_Exercise requirements_:
Show all the lines in the data below that include the word "begin".

Saved entries
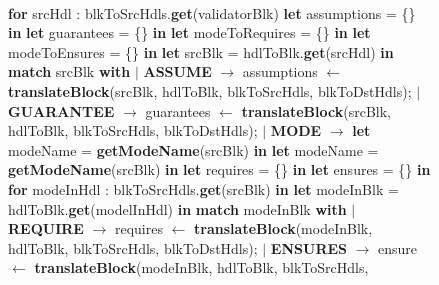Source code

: \documentclass{article}
\begin{document}
\begin{figure}
\begin{algorithmic}
\\
\State \textbf{for} srcHdl : blkToSrcHdls.\textbf{get}(validatorBlk)
\State {\ \ \ \ } \textbf{let} assumptions = \{\} \textbf{in}
\State {\ \ \ \ } \textbf{let} guarantees = \{\} \textbf{in}
\State {\ \ \ \ } \textbf{let} modeToRequires = \{\} \textbf{in}
\State {\ \ \ \ } \textbf{let} modeToEnsures = \{\} \textbf{in}
\State {\ \ \ \ } \textbf{let} srcBlk = hdlToBlk.\textbf{get}(srcHdl) \textbf{in}
\State {\ \ \ \ } \textbf{match} srcBlk \textbf{with}
\State {\ \ \ \ } $\mid$ \textbf{ASSUME} $\rightarrow$ assumptions $\leftarrow$ \textbf{translateBlock}(srcBlk, hdlToBlk, blkToSrcHdls, blkToDstHdls);
\State {\ \ \ \ } $\mid$ \textbf{GUARANTEE} $\rightarrow$ guarantees $\leftarrow$ \textbf{translateBlock}(srcBlk, hdlToBlk, blkToSrcHdls, 
\State {\ \ \ \ \ \ \ \ \ \ \ \ \ \ \ \ \ \ \ \ \ \ \ \ \ \ \ \ \ \ \ \ \ \ \ \ \ \ \ \ \ \ \ \ \ \ \ \ \ \ \ \ \ \ \ \ \ \ \ \ \ \ \ \ \ \ \ \ \ \ \ \ \ \ \ \ \ \ \ \ \ \ \ \ \  } blkToDstHdls);
\State {\ \ \ \ } $\mid$ \textbf{MODE} $\rightarrow$ \textbf{let} modeName = \textbf{getModeName}(srcBlk) \textbf{in}
\State {\ \ \ \ \ \ \ \ \ \ \ \ \ \ \ \ \ \ \ \ \ \ } \textbf{let} modeName = \textbf{getModeName}(srcBlk) \textbf{in}
\State {\ \ \ \ \ \ \ \ \ \ \ \ \ \ \ \ \ \ \ \ \ \ } \textbf{let} requires = \{\} \textbf{in}
\State {\ \ \ \ \ \ \ \ \ \ \ \ \ \ \ \ \ \ \ \ \ \ } \textbf{let} ensures = \{\} \textbf{in}
\State {\ \ \ \ \ \ \ \ \ \ \ \ \ \ \ \ \ \ \ \ \ \ } \textbf{for} modeInHdl : blkToSrcHdls.\textbf{get}(srcBlk) \textbf{in} 
\State {\ \ \ \ \ \ \ \ \ \ \ \ \ \ \ \ \ \ \ \ \ \ \ \ \ \ } \textbf{let} modeInBlk = hdlToBlk.\textbf{get}(modelInHdl) \textbf{in} 
\State {\ \ \ \ \ \ \ \ \ \ \ \ \ \ \ \ \ \ \ \ \ \ \ \ \ \ } \textbf{match} modeInBlk \textbf{with}
\State {\ \ \ \ \ \ \ \ \ \ \ \ \ \ \ \ \ \ \ \ \ \ \ \ \ \ \ \ \ \ } $\mid$ \textbf{REQUIRE} $\rightarrow$ requires $\leftarrow$ \textbf{translateBlock}(modeInBlk, hdlToBlk, blkToSrcHdls, 
\State {\ \ \ \ \ \ \ \ \ \ \ \ \ \ \ \ \ \ \ \ \ \ \ \ \ \ \ \ \ \ \ \ \ \ \ \ \ \ \ \ \ \ \ \ \ \ \ \ \ \ \ \ \ \ \ \ \ \ \ \ \ \ \ \ \ \ \ \ \ \ \ \ \ \ \ \ \ \ \ \ \ \ \ \ \ \ \ \ } blkToDstHdls);
\State {\ \ \ \ \ \ \ \ \ \ \ \ \ \ \ \ \ \ \ \ \ \ \ \ \ \ } $\mid$ \textbf{ENSURES} $\rightarrow$ ensure $\leftarrow$ \textbf{translateBlock}(modeInBlk, hdlToBlk, blkToSrcHdls, 

\end{algorithmic}
\end{figure}
\end{document}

_Answer section_:
\begin{document}
\begin{figure}
\begin{algorithmic}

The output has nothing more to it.